▶ **Required work**: Each line of the material holding the word "html" must be identified and copied.

▶ **Data for analysis**:

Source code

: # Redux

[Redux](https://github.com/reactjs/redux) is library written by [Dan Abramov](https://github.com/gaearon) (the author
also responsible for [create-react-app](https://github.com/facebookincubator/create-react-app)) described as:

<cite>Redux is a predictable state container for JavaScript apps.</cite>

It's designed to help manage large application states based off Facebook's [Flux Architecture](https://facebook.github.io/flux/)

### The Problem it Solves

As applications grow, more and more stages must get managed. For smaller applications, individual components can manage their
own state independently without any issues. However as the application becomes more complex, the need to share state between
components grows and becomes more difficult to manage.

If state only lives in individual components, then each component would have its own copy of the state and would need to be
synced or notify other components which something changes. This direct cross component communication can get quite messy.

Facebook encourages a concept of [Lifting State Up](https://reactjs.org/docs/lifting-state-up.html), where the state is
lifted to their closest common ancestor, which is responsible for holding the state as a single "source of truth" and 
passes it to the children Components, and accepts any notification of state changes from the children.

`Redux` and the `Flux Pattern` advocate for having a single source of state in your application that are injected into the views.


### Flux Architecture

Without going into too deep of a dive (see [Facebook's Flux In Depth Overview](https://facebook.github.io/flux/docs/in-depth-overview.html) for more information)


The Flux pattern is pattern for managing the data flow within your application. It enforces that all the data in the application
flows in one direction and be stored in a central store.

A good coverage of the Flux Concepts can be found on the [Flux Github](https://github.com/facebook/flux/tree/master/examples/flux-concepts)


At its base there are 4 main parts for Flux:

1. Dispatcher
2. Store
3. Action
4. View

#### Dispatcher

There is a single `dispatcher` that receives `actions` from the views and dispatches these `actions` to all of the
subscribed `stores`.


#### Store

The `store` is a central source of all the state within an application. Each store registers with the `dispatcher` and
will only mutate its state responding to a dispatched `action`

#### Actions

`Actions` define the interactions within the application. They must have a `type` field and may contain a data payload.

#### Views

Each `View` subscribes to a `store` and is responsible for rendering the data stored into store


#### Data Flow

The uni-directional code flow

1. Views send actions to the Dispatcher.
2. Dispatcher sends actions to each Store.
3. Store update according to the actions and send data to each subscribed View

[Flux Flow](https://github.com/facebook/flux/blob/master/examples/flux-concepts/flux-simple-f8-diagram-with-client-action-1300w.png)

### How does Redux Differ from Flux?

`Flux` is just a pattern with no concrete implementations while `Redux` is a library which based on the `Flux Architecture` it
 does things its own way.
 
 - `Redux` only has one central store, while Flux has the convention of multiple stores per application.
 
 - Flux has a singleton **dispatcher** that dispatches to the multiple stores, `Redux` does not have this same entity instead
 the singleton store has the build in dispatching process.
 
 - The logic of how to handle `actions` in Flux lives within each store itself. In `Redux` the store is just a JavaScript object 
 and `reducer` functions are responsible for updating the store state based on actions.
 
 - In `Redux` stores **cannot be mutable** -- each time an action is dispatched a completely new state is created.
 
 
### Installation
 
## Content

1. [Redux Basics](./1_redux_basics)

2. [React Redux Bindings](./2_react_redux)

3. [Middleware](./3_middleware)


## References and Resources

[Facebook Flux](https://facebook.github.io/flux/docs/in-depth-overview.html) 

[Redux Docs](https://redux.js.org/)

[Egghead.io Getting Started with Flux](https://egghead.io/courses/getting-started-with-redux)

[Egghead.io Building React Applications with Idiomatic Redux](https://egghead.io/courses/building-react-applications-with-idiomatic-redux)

▶ **Output for this task**:
Facebook encourages a concept of [Lifting State Up](https://reactjs.org/docs/lifting-state-up.html), where the state is
Without going into too deep of a dive (see [Facebook's Flux In Depth Overview](https://facebook.github.io/flux/docs/in-depth-overview.html) for more information)
[Facebook Flux](https://facebook.github.io/flux/docs/in-depth-overview.html) 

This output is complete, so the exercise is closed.